Earlier this month, Texas Governor Greg Abbott called in his budget for laws which will stop state support for businesses that endorse or adhere to boycotts of Israel. Seventeen states have currently enacted anti-BDS (boycott, divestment and sanction) legislation, with states such as Pennsylvania and Ohio having done so in just the last few months. The Texas law address state pension plans. In a news brief released by the Jewish Telegraph Agency, Abbott is quoted as stating that “[w]hile Texas pension plans have the goal of maximizing returns…this mission should not come at the expense of our principles.” Abbott elaborated further, saying that “Texas funds…should be prohibited from making investments that directly fund our nation’s enemies or those…with stated anti-Israel policies.” Texas, like many other states, currently bans state pensions and retirement funds from investing in Iran. Abbott met with Ron Dermer, the Israeli ambassador to the United States, last year. During his time with the ambassador, as reported by The Algemeiner, Abbott stated that both Iran and the BDS movement against Israel “actively engage” in attempts to delegitimize the Jewish state. Texas is no stranger to BDS and BDS-aligned groups such as Students for Justice in Palestine (SJP).

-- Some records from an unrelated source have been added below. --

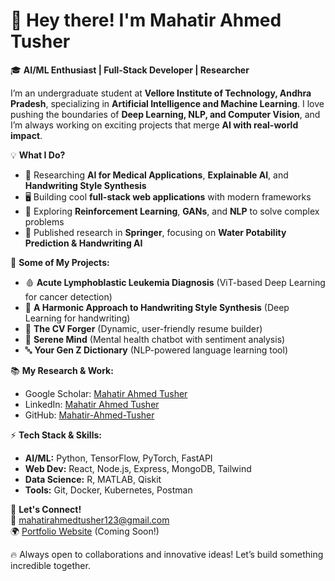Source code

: # 👋 Hey there! I'm Mahatir Ahmed Tusher 

🎓 **AI/ML Enthusiast | Full-Stack Developer | Researcher**  

I’m an undergraduate student at **Vellore Institute of Technology, Andhra Pradesh**, specializing in **Artificial Intelligence and Machine Learning**. I love pushing the boundaries of **Deep Learning, NLP, and Computer Vision**, and I’m always working on exciting projects that merge **AI with real-world impact**.  

💡 **What I Do?**  
- 🚀 Researching **AI for Medical Applications**, **Explainable AI**, and **Handwriting Style Synthesis**  
- 🖥️ Building cool **full-stack web applications** with modern frameworks  
- 🧠 Exploring **Reinforcement Learning**, **GANs**, and **NLP** to solve complex problems  
- 📄 Published research in **Springer**, focusing on **Water Potability Prediction & Handwriting AI**  

🔭 **Some of My Projects:**  
- 🩸 **Acute Lymphoblastic Leukemia Diagnosis** (ViT-based Deep Learning for cancer detection)  
- 🎨 **A Harmonic Approach to Handwriting Style Synthesis** (Deep Learning for handwriting)  
- 📝 **The CV Forger** (Dynamic, user-friendly resume builder)  
- 🧘 **Serene Mind** (Mental health chatbot with sentiment analysis)  
- 🔤 **Your Gen Z Dictionary** (NLP-powered language learning tool)  

📚 **My Research & Work:**  
- Google Scholar: [Mahatir Ahmed Tusher](https://scholar.google.com/citations?user=k8hhhx4AAAAJ&hl=en)  
- LinkedIn: [Mahatir Ahmed Tusher](https://in.linkedin.com/in/mahatir-ahmed-tusher-5a5524257)  
- GitHub: [Mahatir-Ahmed-Tusher](https://github.com/Mahatir-Ahmed-Tusher)  

⚡ **Tech Stack & Skills:**  
- **AI/ML:** Python, TensorFlow, PyTorch, FastAPI  
- **Web Dev:** React, Node.js, Express, MongoDB, Tailwind  
- **Data Science:** R, MATLAB, Qiskit  
- **Tools:** Git, Docker, Kubernetes, Postman  

🤝 **Let's Connect!**  
📧 mahatirahmedtusher123@gmail.com  
🌍 [Portfolio Website](https://mahatirtusher.com) (Coming Soon!)  

🔥 Always open to collaborations and innovative ideas! Let’s build something incredible together.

Governor Abbott’s calls for Texas anti-BDS legislation mirror the attempts by Maryland legislators. Maryland lawmakers and Jewish advocacy groups are currently putting the final touches on a bill that would ban companies that support the BDS movement from doing business with the state. This new bill comes after a failed attempt to introduce similar legislation last April. The previous attempt never saw the proposed bill introduced, which opponents of the bill credit to “intense opposition from public and state legislators.” The text for the proposed bill uses language similar to that of U.S. Senator Ben Cardin’s (D-MD) anti-BDS bill, which defined BDS as “actions…intended to penalize or otherwise limit commercial relations” with Israel. Cardin’s anti-BDS bill, H.R. 6298, was not enacted.

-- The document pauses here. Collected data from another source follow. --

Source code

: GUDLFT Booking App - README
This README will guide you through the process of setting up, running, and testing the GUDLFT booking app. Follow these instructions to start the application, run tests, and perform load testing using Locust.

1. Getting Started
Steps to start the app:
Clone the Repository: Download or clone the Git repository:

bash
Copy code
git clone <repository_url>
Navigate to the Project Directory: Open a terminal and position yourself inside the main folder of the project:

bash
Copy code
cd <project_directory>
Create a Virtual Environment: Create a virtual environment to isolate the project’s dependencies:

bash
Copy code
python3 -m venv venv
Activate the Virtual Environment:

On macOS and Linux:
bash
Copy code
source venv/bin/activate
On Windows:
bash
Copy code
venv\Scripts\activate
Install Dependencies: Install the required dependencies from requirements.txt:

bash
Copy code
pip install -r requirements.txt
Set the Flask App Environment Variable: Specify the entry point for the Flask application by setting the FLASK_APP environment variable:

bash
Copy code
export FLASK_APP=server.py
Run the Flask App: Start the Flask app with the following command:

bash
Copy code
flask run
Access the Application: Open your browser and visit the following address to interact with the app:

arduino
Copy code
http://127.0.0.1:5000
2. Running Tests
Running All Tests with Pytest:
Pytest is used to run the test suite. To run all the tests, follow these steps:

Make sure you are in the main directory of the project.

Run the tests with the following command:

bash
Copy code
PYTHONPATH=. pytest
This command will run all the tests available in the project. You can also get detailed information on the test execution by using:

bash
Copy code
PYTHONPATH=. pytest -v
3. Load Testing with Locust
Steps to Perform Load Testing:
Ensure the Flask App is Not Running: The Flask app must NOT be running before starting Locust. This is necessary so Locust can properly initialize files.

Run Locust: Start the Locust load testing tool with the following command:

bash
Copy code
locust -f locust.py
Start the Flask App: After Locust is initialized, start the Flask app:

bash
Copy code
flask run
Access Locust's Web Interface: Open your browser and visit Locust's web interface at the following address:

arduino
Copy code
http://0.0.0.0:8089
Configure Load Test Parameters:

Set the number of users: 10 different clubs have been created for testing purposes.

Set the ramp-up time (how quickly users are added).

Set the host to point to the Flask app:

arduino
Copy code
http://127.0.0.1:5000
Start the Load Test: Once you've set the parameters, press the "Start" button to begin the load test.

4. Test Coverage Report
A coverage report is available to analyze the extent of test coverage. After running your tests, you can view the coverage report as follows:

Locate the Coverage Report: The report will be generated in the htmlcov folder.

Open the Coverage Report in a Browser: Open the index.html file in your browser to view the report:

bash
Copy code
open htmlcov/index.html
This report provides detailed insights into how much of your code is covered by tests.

Both the Texas and Maryland attempts at anti-BDS legislation will face stiff resistance from the active members of BDS groups within both states. Critics of the Texas legislation claim it “infringes upon the First Amendment right to free speech,” specifically in regards to state issued funds. Defenders of anti-BDS legislation, such as Eugene Volokh, have responded that such anti-BDS bills do not restrict speech. Volokh explains that “a [business] doesn’t lose [federal/state] money just for condemning Israel or even praising a boycott, but only for actually boycotting Israel: refusing to deal with Israeli institutions or scholars.” Maryland’s legislation may face more intense opposition, since Mayland BDS groups believe that they helped to stop similar legislation from being passed last year, a belief that will no doubt embolden their resistance. Regardless of the challenges, legislators in both states are pressing on in their pursuit of legislation against the undue pressures targeting Israel and Israel’s supporters.

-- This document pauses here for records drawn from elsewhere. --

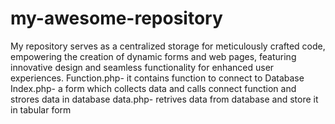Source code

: # my-awesome-repository
My repository serves as a centralized storage for meticulously crafted code, empowering the creation of dynamic forms and web pages, featuring innovative design and seamless functionality for enhanced user experiences.
Function.php- it contains function to connect to Database
Index.php- a form which collects data and calls connect function and strores data in database
data.php- retrives data from database and store it in tabular form 
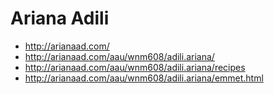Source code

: # Ariana Adili

- http://arianaad.com/
- http://arianaad.com/aau/wnm608/adili.ariana/
- http://arianaad.com/aau/wnm608/adili.ariana/recipes
- http://arianaad.com/aau/wnm608/adili.ariana/emmet.html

BDS is rapidly losing ground to the onslaught of legislation it faces at both the state and federal level. The BDS campaign’s attempts to stifle academic freedom and to demonize Israel are facing stiff opposition from an informed public, a public that became informed due to the now publicly litigated nature of the anti-Israel movement. Every attempt at a boycott motion, and the subsequent reaction from the states, leads to discrediting of the BDS movement. With more and more states now drafting anti-BDS legislation and several bills introduced through congress as well, it is only a matter of time before the BDS movement loses what little credibility it has left.